CLINICAL FEATURES OF PSA
Wright identified five clinical patterns among patients with PsA: distal predominant pattern, oligoarticular asymmetrical, polyarticular RA-like, spondylitis, and arthritis mutilans. The exact frequency of the patterns has varied even in Wright’s publications. Moll and Wright’s seminal paper identified the majority of PsA patients as having oligoarthritis.1 Over the past four decades, a number of studies have been published confirming the varied clinical patterns seen in PsA.12 The frequency of distribution of the patterns has varied, partly because different definitions might have been used by individual investigators, and partly due to the fact that the patterns likely change over time, such that with longer duration of PsA, patients tend to develop the polyarticular pattern13 (table 1). Thus these patterns are likely more relevant at disease onset and may not be helpful in the classification of PsA when the disease is already established.

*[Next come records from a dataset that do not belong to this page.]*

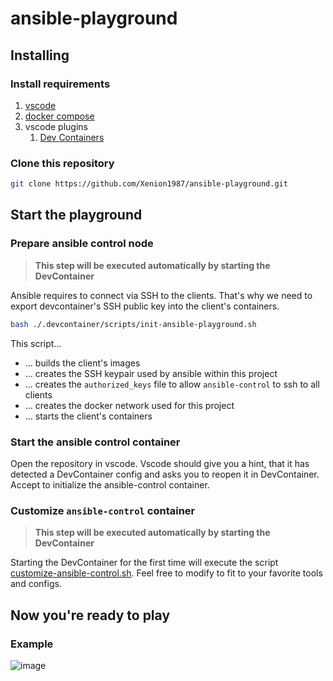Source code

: # ansible-playground

## Installing

### Install requirements

1. [vscode](https://code.visualstudio.com/Download)
1. [docker compose](https://docs.docker.com/compose/install/)
1. vscode plugins
    1. [Dev Containers](https://marketplace.visualstudio.com/items?itemName=ms-vscode-remote.remote-containers)

### Clone this repository

```sh
git clone https://github.com/Xenion1987/ansible-playground.git
```

## Start the playground

### Prepare ansible control node

> **This step will be executed automatically by starting the DevContainer**

Ansible requires to connect via SSH to the clients. That's why we need to export devcontainer's SSH public key into the client's containers.

```sh
bash ./.devcontainer/scripts/init-ansible-playground.sh
```

This script...
- ... builds the client's images
- ... creates the SSH keypair used by ansible within this project
- ... creates the `authorized_keys` file to allow `ansible-control` to ssh to all clients
- ... creates the docker network used for this project
- ... starts the client's containers

### Start the ansible control container

Open the repository in vscode. Vscode should give you a hint, that it has detected a DevContainer config and asks you to reopen it in DevContainer. Accept to initialize the ansible-control container.

### Customize `ansible-control` container

> **This step will be executed automatically by starting the DevContainer**

Starting the DevContainer for the first time will execute the script [customize-ansible-control.sh](./.devcontainer/scripts/customize-ansible-control.sh). Feel free to modify to fit to your favorite tools and configs.

## Now you're ready to play

### Example

![image](https://user-images.githubusercontent.com/39803750/214030375-86c6b518-a169-443d-9b91-8543a71da9df.png)
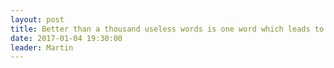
 ```yaml
---
layout: post
title: Better than a thousand useless words is one word which leads to peace (The Dhammapada)
date: 2017-01-04 19:30:00
leader: Martin 
---
```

Several clinical features help distinguish PsA from RA. Although RA is more common in women, PsA occurs just as frequently in both sexes. The specific clinical features include the common involvement of distal joints in PsA. The joint distribution tends to occur in a ray pattern in PsA so that all the joints of a single digit are more likely to get affected than the same joints on both sides, which is typical of RA. This may explain the tendency to asymmetry that occurs even in the polyarticular disease in PsA. The degree of erythema over affected joints, the presence of spinal involvement, the presence of enthesitis, and lower level of tenderness are also typical features of PsA.24 Although the level of tenderness detected by dolorimetry is clearly different between patients with PsA and those with RA, the Health Assessment Questionnaire (HAQ) scores identified in clinical trials are similar. It is possible that the presence of enthesitis makes a difference.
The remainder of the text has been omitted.